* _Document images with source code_
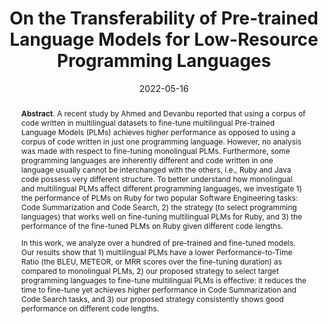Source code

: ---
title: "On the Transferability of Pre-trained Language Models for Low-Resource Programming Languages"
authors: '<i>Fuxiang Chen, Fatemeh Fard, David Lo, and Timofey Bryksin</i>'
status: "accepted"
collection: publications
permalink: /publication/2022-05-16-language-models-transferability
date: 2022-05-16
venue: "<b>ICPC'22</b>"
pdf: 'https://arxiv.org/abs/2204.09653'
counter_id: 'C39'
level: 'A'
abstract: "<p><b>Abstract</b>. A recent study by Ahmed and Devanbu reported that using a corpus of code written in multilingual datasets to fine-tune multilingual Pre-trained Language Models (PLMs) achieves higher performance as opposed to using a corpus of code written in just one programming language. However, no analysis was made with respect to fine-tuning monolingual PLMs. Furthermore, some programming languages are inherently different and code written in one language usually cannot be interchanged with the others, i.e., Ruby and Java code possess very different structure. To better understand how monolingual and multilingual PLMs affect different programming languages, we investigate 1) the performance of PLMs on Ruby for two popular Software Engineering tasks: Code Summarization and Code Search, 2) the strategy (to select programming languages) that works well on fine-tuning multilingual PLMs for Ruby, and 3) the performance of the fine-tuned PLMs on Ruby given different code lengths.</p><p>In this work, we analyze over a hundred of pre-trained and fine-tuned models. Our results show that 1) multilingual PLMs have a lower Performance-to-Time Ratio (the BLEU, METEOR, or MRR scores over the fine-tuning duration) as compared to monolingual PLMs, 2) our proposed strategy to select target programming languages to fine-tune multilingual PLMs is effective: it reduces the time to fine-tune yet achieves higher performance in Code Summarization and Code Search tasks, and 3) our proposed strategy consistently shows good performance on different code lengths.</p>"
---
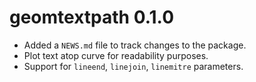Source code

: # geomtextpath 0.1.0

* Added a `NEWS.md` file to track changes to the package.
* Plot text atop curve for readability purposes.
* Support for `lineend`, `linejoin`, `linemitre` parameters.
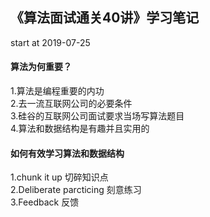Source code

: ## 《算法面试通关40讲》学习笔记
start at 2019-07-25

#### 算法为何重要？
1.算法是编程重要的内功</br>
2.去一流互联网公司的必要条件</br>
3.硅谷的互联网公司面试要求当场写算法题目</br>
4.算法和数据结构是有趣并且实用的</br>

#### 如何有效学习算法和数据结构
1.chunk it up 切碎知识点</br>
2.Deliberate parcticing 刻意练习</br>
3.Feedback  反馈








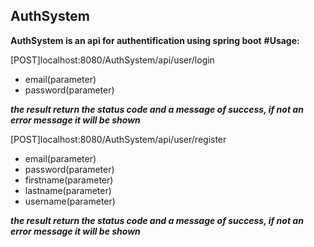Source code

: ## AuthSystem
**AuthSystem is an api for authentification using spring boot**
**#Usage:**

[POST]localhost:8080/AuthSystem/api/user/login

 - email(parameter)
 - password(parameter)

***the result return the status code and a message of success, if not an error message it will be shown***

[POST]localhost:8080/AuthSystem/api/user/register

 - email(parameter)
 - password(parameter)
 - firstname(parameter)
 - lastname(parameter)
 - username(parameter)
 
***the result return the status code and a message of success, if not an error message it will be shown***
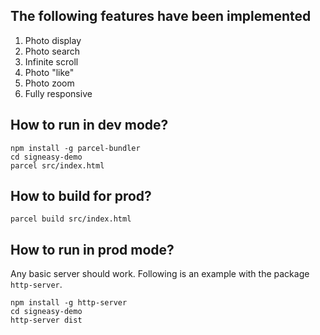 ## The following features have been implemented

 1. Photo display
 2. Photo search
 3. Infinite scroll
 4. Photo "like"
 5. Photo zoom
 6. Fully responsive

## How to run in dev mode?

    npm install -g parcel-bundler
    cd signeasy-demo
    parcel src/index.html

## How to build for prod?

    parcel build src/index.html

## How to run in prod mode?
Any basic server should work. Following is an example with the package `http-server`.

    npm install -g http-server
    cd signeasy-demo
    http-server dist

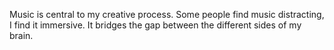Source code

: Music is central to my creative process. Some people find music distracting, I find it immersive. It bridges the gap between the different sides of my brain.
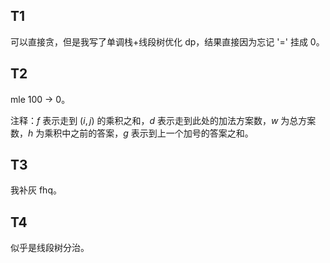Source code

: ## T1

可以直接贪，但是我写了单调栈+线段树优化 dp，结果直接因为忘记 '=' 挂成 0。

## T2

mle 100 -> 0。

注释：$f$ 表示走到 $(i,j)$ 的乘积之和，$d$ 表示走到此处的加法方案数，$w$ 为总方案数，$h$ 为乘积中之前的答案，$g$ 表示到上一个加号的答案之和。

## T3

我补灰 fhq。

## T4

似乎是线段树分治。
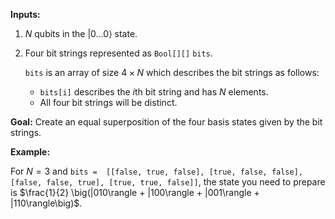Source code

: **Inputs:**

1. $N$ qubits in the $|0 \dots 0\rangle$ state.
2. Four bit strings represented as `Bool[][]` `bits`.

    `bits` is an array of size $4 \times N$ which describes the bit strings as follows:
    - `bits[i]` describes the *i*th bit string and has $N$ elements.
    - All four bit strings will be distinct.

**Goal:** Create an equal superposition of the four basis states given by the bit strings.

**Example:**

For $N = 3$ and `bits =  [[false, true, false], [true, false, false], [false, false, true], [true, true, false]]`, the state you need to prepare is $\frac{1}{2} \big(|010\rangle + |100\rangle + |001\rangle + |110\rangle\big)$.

* _EXERCISE DESCRIPTION_
How many of the lines above include the word "rangle"? Give that number without comment.

* _WRITTEN ANSWER_
2